A stock exchange is a public or private institution that allows the sale and purchase of securities (such as shares and bonds) or certain types of goods. The role of a stock exchange is to bring together those who want to buy and those who want to sell and help determine the price at which those who want to sell are ready to sell and at which those who want to buy are ready to buy. Prices are set according to the rules of supply and demand.
All international financial centers have their stock exchange where securities are traded. The largest stock exchange in the world – and probably the best known – is the New York Stock Exchange (NYSE), followed on the second place by the NASDAQ, an electronic trading platform on which mainly securities of the technology sector are traded. The main European Stock Exchange is the London Stock Exchange.

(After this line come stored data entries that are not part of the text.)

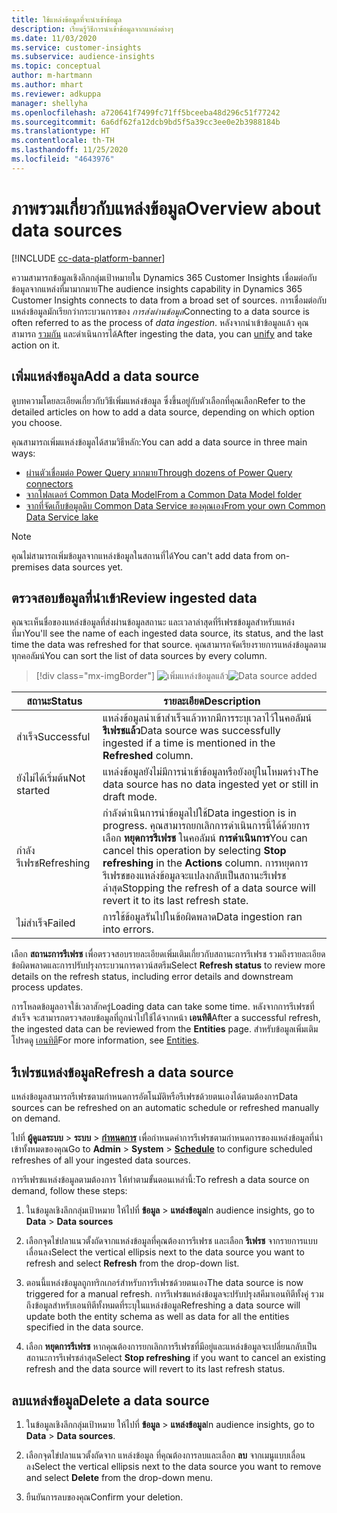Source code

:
```yaml
---
title: ใช้แหล่งข้อมูลที่จะนำเข้าข้อมูล
description: เรียนรู้วิธีการนำเข้าข้อมูลจากแหล่งต่างๆ
ms.date: 11/03/2020
ms.service: customer-insights
ms.subservice: audience-insights
ms.topic: conceptual
author: m-hartmann
ms.author: mhart
ms.reviewer: adkuppa
manager: shellyha
ms.openlocfilehash: a720641f7499fc71ff5bceeba48d296c51f77242
ms.sourcegitcommit: 6a6df62fa12dcb9bd5f5a39cc3ee0e2b3988184b
ms.translationtype: HT
ms.contentlocale: th-TH
ms.lasthandoff: 11/25/2020
ms.locfileid: "4643976"
---
```

# <a name="overview-about-data-sources"></a><span data-ttu-id="62deb-103">ภาพรวมเกี่ยวกับแหล่งข้อมูล</span><span class="sxs-lookup"><span data-stu-id="62deb-103">Overview about data sources</span></span>

[!INCLUDE [cc-data-platform-banner](../includes/cc-data-platform-banner.md)]

<span data-ttu-id="62deb-104">ความสามารถข้อมูลเชิงลึกกลุ่มเป้าหมายใน Dynamics 365 Customer Insights เชื่อมต่อกับข้อมูลจากแหล่งที่มามากมาย</span><span class="sxs-lookup"><span data-stu-id="62deb-104">The audience insights capability in Dynamics 365 Customer Insights connects to data from a broad set of sources.</span></span> <span data-ttu-id="62deb-105">การเชื่อมต่อกับแหล่งข้อมูลมักเรียกว่ากระบวนการของ *การส่งผ่านข้อมูล*</span><span class="sxs-lookup"><span data-stu-id="62deb-105">Connecting to a data source is often referred to as the process of *data ingestion*.</span></span> <span data-ttu-id="62deb-106">หลังจากนำเข้าข้อมูลแล้ว คุณสามารถ [รวมกัน](data-unification.md) และดำเนินการได้</span><span class="sxs-lookup"><span data-stu-id="62deb-106">After ingesting the data, you can [unify](data-unification.md) and take action on it.</span></span>

## <a name="add-a-data-source"></a><span data-ttu-id="62deb-107">เพิ่มแหล่งข้อมูล</span><span class="sxs-lookup"><span data-stu-id="62deb-107">Add a data source</span></span>

<span data-ttu-id="62deb-108">ดูบทความโดยละเอียดเกี่ยวกับวิธีเพิ่มแหล่งข้อมูล ซึ่งขึ้นอยู่กับตัวเลือกที่คุณเลือก</span><span class="sxs-lookup"><span data-stu-id="62deb-108">Refer to the detailed articles on how to add a data source, depending on which option you choose.</span></span>

<span data-ttu-id="62deb-109">คุณสามารถเพิ่มแหล่งข้อมูลได้สามวิธีหลัก:</span><span class="sxs-lookup"><span data-stu-id="62deb-109">You can add a data source in three main ways:</span></span>

- [<span data-ttu-id="62deb-110">ผ่านตัวเชื่อมต่อ Power Query มากมาย</span><span class="sxs-lookup"><span data-stu-id="62deb-110">Through dozens of Power Query connectors</span></span>](connect-power-query.md)
- [<span data-ttu-id="62deb-111">จากโฟลเดอร์ Common Data Model</span><span class="sxs-lookup"><span data-stu-id="62deb-111">From a Common Data Model folder</span></span>](connect-common-data-model.md)
- [<span data-ttu-id="62deb-112">จากที่จัดเก็บข้อมูลดิบ Common Data Service ของคุณเอง</span><span class="sxs-lookup"><span data-stu-id="62deb-112">From your own Common Data Service lake</span></span>](connect-common-data-service-lake.md)

> [!NOTE]
> <span data-ttu-id="62deb-113">คุณไม่สามารถเพิ่มข้อมูลจากแหล่งข้อมูลในสถานที่ได้</span><span class="sxs-lookup"><span data-stu-id="62deb-113">You can't add data from on-premises data sources yet.</span></span>

## <a name="review-ingested-data"></a><span data-ttu-id="62deb-114">ตรวจสอบข้อมูลที่นำเข้า</span><span class="sxs-lookup"><span data-stu-id="62deb-114">Review ingested data</span></span>

<span data-ttu-id="62deb-115">คุณจะเห็นชื่อของแหล่งข้อมูลที่ส่งผ่านข้อมูลสถานะ และเวลาล่าสุดที่รีเฟรชข้อมูลสำหรับแหล่งที่มา</span><span class="sxs-lookup"><span data-stu-id="62deb-115">You'll see the name of each ingested data source, its status, and the last time the data was refreshed for that source.</span></span> <span data-ttu-id="62deb-116">คุณสามารถจัดเรียงรายการแหล่งข้อมูลตามทุกคอลัมน์</span><span class="sxs-lookup"><span data-stu-id="62deb-116">You can sort the list of data sources by every column.</span></span>

> [!div class="mx-imgBorder"]
> <span data-ttu-id="62deb-117">![เพิ่มแหล่งข้อมูลแล้ว](media/configure-data-datasource-added.png "เพิ่มแหล่งข้อมูลแล้ว")</span><span class="sxs-lookup"><span data-stu-id="62deb-117">![Data source added](media/configure-data-datasource-added.png "Data source added")</span></span>

|<span data-ttu-id="62deb-118">สถานะ</span><span class="sxs-lookup"><span data-stu-id="62deb-118">Status</span></span>  |<span data-ttu-id="62deb-119">รายละเอียด</span><span class="sxs-lookup"><span data-stu-id="62deb-119">Description</span></span>  |
|---------|---------|
|<span data-ttu-id="62deb-120">สำเร็จ</span><span class="sxs-lookup"><span data-stu-id="62deb-120">Successful</span></span>   |<span data-ttu-id="62deb-121">แหล่งข้อมูลนำเข้าสำเร็จแล้วหากมีการระบุเวลาไว้ในคอลัมน์ **รีเฟรชแล้ว**</span><span class="sxs-lookup"><span data-stu-id="62deb-121">Data source was successfully ingested if a time is mentioned in the **Refreshed** column.</span></span>
|<span data-ttu-id="62deb-122">ยังไม่ได้เริ่มต้น</span><span class="sxs-lookup"><span data-stu-id="62deb-122">Not started</span></span>   |<span data-ttu-id="62deb-123">แหล่งข้อมูลยังไม่มีการนำเข้าข้อมูลหรือยังอยู่ในโหมดร่าง</span><span class="sxs-lookup"><span data-stu-id="62deb-123">The data source has no data ingested yet or still in draft mode.</span></span>         |
|<span data-ttu-id="62deb-124">กำลังรีเฟรช</span><span class="sxs-lookup"><span data-stu-id="62deb-124">Refreshing</span></span>    |<span data-ttu-id="62deb-125">กำลังดำเนินการนำข้อมูลไปใช้</span><span class="sxs-lookup"><span data-stu-id="62deb-125">Data ingestion is in progress.</span></span> <span data-ttu-id="62deb-126">คุณสามารถยกเลิกการดำเนินการนี้ได้ด้วยการเลือก **หยุดการรีเฟรช** ในคอลัมน์ **การดำเนินการ**</span><span class="sxs-lookup"><span data-stu-id="62deb-126">You can cancel this operation by selecting **Stop refreshing** in the **Actions** column.</span></span> <span data-ttu-id="62deb-127">การหยุดการรีเฟรชของแหล่งข้อมูลจะแปลงกลับเป็นสถานะรีเฟรชล่าสุด</span><span class="sxs-lookup"><span data-stu-id="62deb-127">Stopping the refresh of a data source will revert it to its last refresh state.</span></span>       |
|<span data-ttu-id="62deb-128">ไม่สำเร็จ</span><span class="sxs-lookup"><span data-stu-id="62deb-128">Failed</span></span>     |<span data-ttu-id="62deb-129">การใช้ข้อมูลรันไปในข้อผิดพลาด</span><span class="sxs-lookup"><span data-stu-id="62deb-129">Data ingestion ran into errors.</span></span>         |

<span data-ttu-id="62deb-130">เลือก **สถานะการรีเฟรช** เพื่อตรวจสอบรายละเอียดเพิ่มเติมเกี่ยวกับสถานะการรีเฟรช รวมถึงรายละเอียดข้อผิดพลาดและการปรับปรุงกระบวนการดาวน์สตรีม</span><span class="sxs-lookup"><span data-stu-id="62deb-130">Select **Refresh status** to review more details on the refresh status, including error details and downstream process updates.</span></span>

<span data-ttu-id="62deb-131">การโหลดข้อมูลอาจใช้เวลาสักครู่</span><span class="sxs-lookup"><span data-stu-id="62deb-131">Loading data can take some time.</span></span> <span data-ttu-id="62deb-132">หลังจากการรีเฟรชที่สำเร็จ จะสามารถตรวจสอบข้อมูลที่ถูกนำไปใช้ได้จากหน้า **เอนทิตี**</span><span class="sxs-lookup"><span data-stu-id="62deb-132">After a successful refresh, the ingested data can be reviewed from the **Entities** page.</span></span> <span data-ttu-id="62deb-133">สำหรับข้อมูลเพิ่มเติม โปรดดู [เอนทิตี](entities.md)</span><span class="sxs-lookup"><span data-stu-id="62deb-133">For more information, see [Entities](entities.md).</span></span>

## <a name="refresh-a-data-source"></a><span data-ttu-id="62deb-134">รีเฟรชแหล่งข้อมูล</span><span class="sxs-lookup"><span data-stu-id="62deb-134">Refresh a data source</span></span>

<span data-ttu-id="62deb-135">แหล่งข้อมูลสามารถรีเฟรชตามกำหนดการอัตโนมัติหรือรีเฟรชด้วยตนเองได้ตามต้องการ</span><span class="sxs-lookup"><span data-stu-id="62deb-135">Data sources can be refreshed on an automatic schedule or refreshed manually on demand.</span></span> 

<span data-ttu-id="62deb-136">ไปที่ **ผู้ดูแลระบบ** > **ระบบ** > [**กำหนดการ**](system.md#schedule-tab) เพื่อกำหนดค่าการรีเฟรชตามกำหนดการของแหล่งข้อมูลที่นำเข้าทั้งหมดของคุณ</span><span class="sxs-lookup"><span data-stu-id="62deb-136">Go to **Admin** > **System** > [**Schedule**](system.md#schedule-tab) to configure scheduled refreshes of all your ingested data sources.</span></span>

<span data-ttu-id="62deb-137">การรีเฟรชแหล่งข้อมูลตามต้องการ ให้ทำตามขั้นตอนเหล่านี้:</span><span class="sxs-lookup"><span data-stu-id="62deb-137">To refresh a data source on demand, follow these steps:</span></span>

1. <span data-ttu-id="62deb-138">ในข้อมูลเชิงลึกกลุ่มเป้าหมาย ให้ไปที่ **ข้อมูล** > **แหล่งข้อมูล**</span><span class="sxs-lookup"><span data-stu-id="62deb-138">In audience insights, go to **Data** > **Data sources**</span></span>

2. <span data-ttu-id="62deb-139">เลือกจุดไข่ปลาแนวตั้งถัดจากแหล่งข้อมูลที่คุณต้องการรีเฟรช และเลือก **รีเฟรช** จากรายการแบบเลื่อนลง</span><span class="sxs-lookup"><span data-stu-id="62deb-139">Select the vertical ellipsis next to the data source you want to refresh and select **Refresh** from the drop-down list.</span></span>

3. <span data-ttu-id="62deb-140">ตอนนี้แหล่งข้อมูลถูกทริกเกอร์สำหรับการรีเฟรชด้วยตนเอง</span><span class="sxs-lookup"><span data-stu-id="62deb-140">The data source is now triggered for a manual refresh.</span></span> <span data-ttu-id="62deb-141">การรีเฟรชแหล่งข้อมูลจะปรับปรุงสคีมาเอนทิตีทั้งคู่ รวมถึงข้อมูลสำหรับเอนทิตีทั้งหมดที่ระบุในแหล่งข้อมูล</span><span class="sxs-lookup"><span data-stu-id="62deb-141">Refreshing a data source will update both the entity schema as well as data for all the entities specified in the data source.</span></span>

4. <span data-ttu-id="62deb-142">เลือก **หยุดการรีเฟรช** หากคุณต้องการยกเลิกการรีเฟรชที่มีอยู่และแหล่งข้อมูลจะเปลี่ยนกลับเป็นสถานะการรีเฟรชล่าสุด</span><span class="sxs-lookup"><span data-stu-id="62deb-142">Select **Stop refreshing** if you want to cancel an existing refresh and the data source will revert to its last refresh status.</span></span>

## <a name="delete-a-data-source"></a><span data-ttu-id="62deb-143">ลบแหล่งข้อมูล</span><span class="sxs-lookup"><span data-stu-id="62deb-143">Delete a data source</span></span>

1. <span data-ttu-id="62deb-144">ในข้อมูลเชิงลึกกลุ่มเป้าหมาย ให้ไปที่ **ข้อมูล** > **แหล่งข้อมูล**</span><span class="sxs-lookup"><span data-stu-id="62deb-144">In audience insights, go to **Data** > **Data sources**.</span></span>

2. <span data-ttu-id="62deb-145">เลือกจุดไข่ปลาแนวตั้งถัดจาก แหล่งข้อมูล ที่คุณต้องการลบและเลือก **ลบ** จากเมนูแบบเลื่อนลง</span><span class="sxs-lookup"><span data-stu-id="62deb-145">Select the vertical ellipsis next to the data source you want to remove and select **Delete** from the drop-down menu.</span></span>

3. <span data-ttu-id="62deb-146">ยืนยันการลบของคุณ</span><span class="sxs-lookup"><span data-stu-id="62deb-146">Confirm your deletion.</span></span>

Commodity exchanges are less numerous. The best known is the Chicago Mercantile Exchange in the United States, where commodities and agricultural products such as oil, wheat, corn, sugar, cotton, cocoa and coffee are traded. The London Metal Exchange has specialized in the trading of industrial metals such as copper, aluminum and tin.
Private investors have no direct access to a stock exchange. If they want to buy or sell securities, they need to contact a bank or a specialized intermediary.
To give investors an idea of the evolution of stock prices, stock markets – and more often, specialized companies – calculate a range of market indices that reflect the price movements of the largest companies listed on a specific stock exchange.